Please repeat the entries word for word and keep the images out.

# Data:
⟨

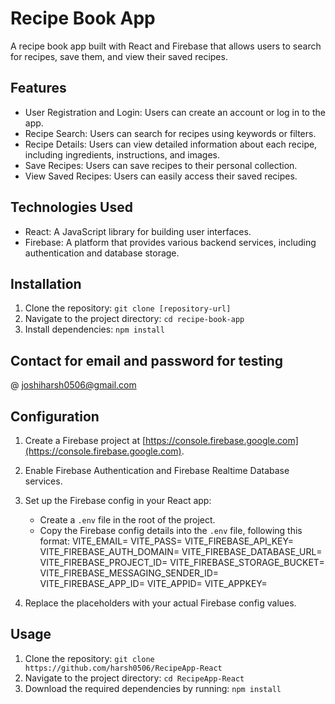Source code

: # Recipe Book App

A recipe book app built with React and Firebase that allows users to search for recipes, save them, and view their saved recipes.

## Features

- User Registration and Login: Users can create an account or log in to the app.
- Recipe Search: Users can search for recipes using keywords or filters.
- Recipe Details: Users can view detailed information about each recipe, including ingredients, instructions, and images.
- Save Recipes: Users can save recipes to their personal collection.
- View Saved Recipes: Users can easily access their saved recipes.

## Technologies Used

- React: A JavaScript library for building user interfaces.
- Firebase: A platform that provides various backend services, including authentication and database storage.

## Installation

1. Clone the repository: `git clone [repository-url]`
2. Navigate to the project directory: `cd recipe-book-app`
3. Install dependencies: `npm install`

## Contact for email and password for testing
@ joshiharsh0506@gmail.com


## Configuration

1. Create a Firebase project at [https://console.firebase.google.com](https://console.firebase.google.com).
2. Enable Firebase Authentication and Firebase Realtime Database services.
3. Set up the Firebase config in your React app:
   - Create a `.env` file in the root of the project.
   - Copy the Firebase config details into the `.env` file, following this format:
    VITE_EMAIL=
    VITE_PASS=
    VITE_FIREBASE_API_KEY=
    VITE_FIREBASE_AUTH_DOMAIN=
    VITE_FIREBASE_DATABASE_URL=
    VITE_FIREBASE_PROJECT_ID=
    VITE_FIREBASE_STORAGE_BUCKET=
    VITE_FIREBASE_MESSAGING_SENDER_ID=
    VITE_FIREBASE_APP_ID=
    VITE_APPID=
    VITE_APPKEY=

4. Replace the placeholders with your actual Firebase config values.

## Usage

1. Clone the repository: `git clone https://github.com/harsh0506/RecipeApp-React`
2. Navigate to the project directory: `cd RecipeApp-React`
3. Download the required dependencies by running: `npm install`

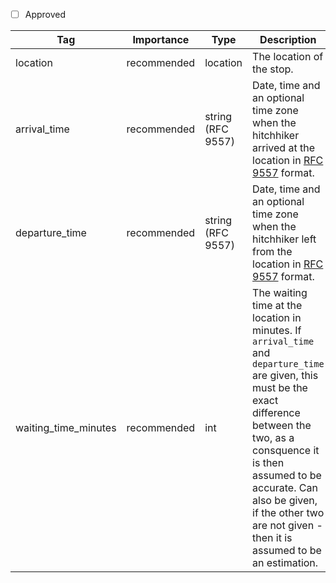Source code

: - [ ] Approved


| Tag        | Importance   | Type    | Description                                                                 | Enum | Example |
|------------|--------------|---------|-----------------------------------------------------------------------------|------|---------|
| location   | recommended   | location   | The location of the stop.                                       |      |         |
| arrival_time  | recommended  | string (RFC 9557)   | Date, time and an optional time zone when the hitchhiker arrived at the location in [RFC 9557](https://www.rfc-editor.org/rfc/rfc9557.html) format.                                     |      |         |
| departure_time   | recommended  | string (RFC 9557) | Date, time and an optional time zone when the hitchhiker left from the location in [RFC 9557](https://www.rfc-editor.org/rfc/rfc9557.html) format. |      |         |
| waiting_time_minutes   | recommended  | int | The waiting time at the location in minutes. If `arrival_time` and `departure_time` are given, this must be the exact difference between the two, as a consquence it is then assumed to be accurate. Can also be given, if the other two are not given - then it is assumed to be an estimation. |      |         |
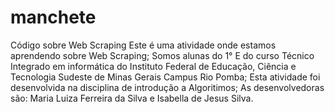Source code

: # manchete
Código sobre  Web Scraping
Este é uma atividade onde estamos aprendendo sobre Web Scraping;
Somos alunas do 1° E do curso Técnico Integrado em informática do Instituto Federal de Educação, Ciência e Tecnologia Sudeste de Minas Gerais Campus Rio Pomba;
Esta atividade foi desenvolvida na disciplina de introdução a Algoritimos;
As desenvolvedoras são: Maria Luiza Ferreira da Silva e Isabella de Jesus Silva.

⟩

# Task solution:
Source code

: # Recipe Book App

A recipe book app built with React and Firebase that allows users to search for recipes, save them, and view their saved recipes.

## Features

- User Registration and Login: Users can create an account or log in to the app.
- Recipe Search: Users can search for recipes using keywords or filters.
- Recipe Details: Users can view detailed information about each recipe, including ingredients, instructions, and images.
- Save Recipes: Users can save recipes to their personal collection.
- View Saved Recipes: Users can easily access their saved recipes.

## Technologies Used

- React: A JavaScript library for building user interfaces.
- Firebase: A platform that provides various backend services, including authentication and database storage.

## Installation

1. Clone the repository: `git clone [repository-url]`
2. Navigate to the project directory: `cd recipe-book-app`
3. Install dependencies: `npm install`

## Contact for email and password for testing
@ joshiharsh0506@gmail.com


## Configuration

1. Create a Firebase project at [https://console.firebase.google.com](https://console.firebase.google.com).
2. Enable Firebase Authentication and Firebase Realtime Database services.
3. Set up the Firebase config in your React app:
   - Create a `.env` file in the root of the project.
   - Copy the Firebase config details into the `.env` file, following this format:
    VITE_EMAIL=
    VITE_PASS=
    VITE_FIREBASE_API_KEY=
    VITE_FIREBASE_AUTH_DOMAIN=
    VITE_FIREBASE_DATABASE_URL=
    VITE_FIREBASE_PROJECT_ID=
    VITE_FIREBASE_STORAGE_BUCKET=
    VITE_FIREBASE_MESSAGING_SENDER_ID=
    VITE_FIREBASE_APP_ID=
    VITE_APPID=
    VITE_APPKEY=

4. Replace the placeholders with your actual Firebase config values.

## Usage

1. Clone the repository: `git clone https://github.com/harsh0506/RecipeApp-React`
2. Navigate to the project directory: `cd RecipeApp-React`
3. Download the required dependencies by running: `npm install`

Source code

: - [ ] Approved


| Tag        | Importance   | Type    | Description                                                                 | Enum | Example |
|------------|--------------|---------|-----------------------------------------------------------------------------|------|---------|
| location   | recommended   | location   | The location of the stop.                                       |      |         |
| arrival_time  | recommended  | string (RFC 9557)   | Date, time and an optional time zone when the hitchhiker arrived at the location in [RFC 9557](https://www.rfc-editor.org/rfc/rfc9557.html) format.                                     |      |         |
| departure_time   | recommended  | string (RFC 9557) | Date, time and an optional time zone when the hitchhiker left from the location in [RFC 9557](https://www.rfc-editor.org/rfc/rfc9557.html) format. |      |         |
| waiting_time_minutes   | recommended  | int | The waiting time at the location in minutes. If `arrival_time` and `departure_time` are given, this must be the exact difference between the two, as a consquence it is then assumed to be accurate. Can also be given, if the other two are not given - then it is assumed to be an estimation. |      |         |
Source code

: # manchete
Código sobre  Web Scraping
Este é uma atividade onde estamos aprendendo sobre Web Scraping;
Somos alunas do 1° E do curso Técnico Integrado em informática do Instituto Federal de Educação, Ciência e Tecnologia Sudeste de Minas Gerais Campus Rio Pomba;
Esta atividade foi desenvolvida na disciplina de introdução a Algoritimos;
As desenvolvedoras são: Maria Luiza Ferreira da Silva e Isabella de Jesus Silva.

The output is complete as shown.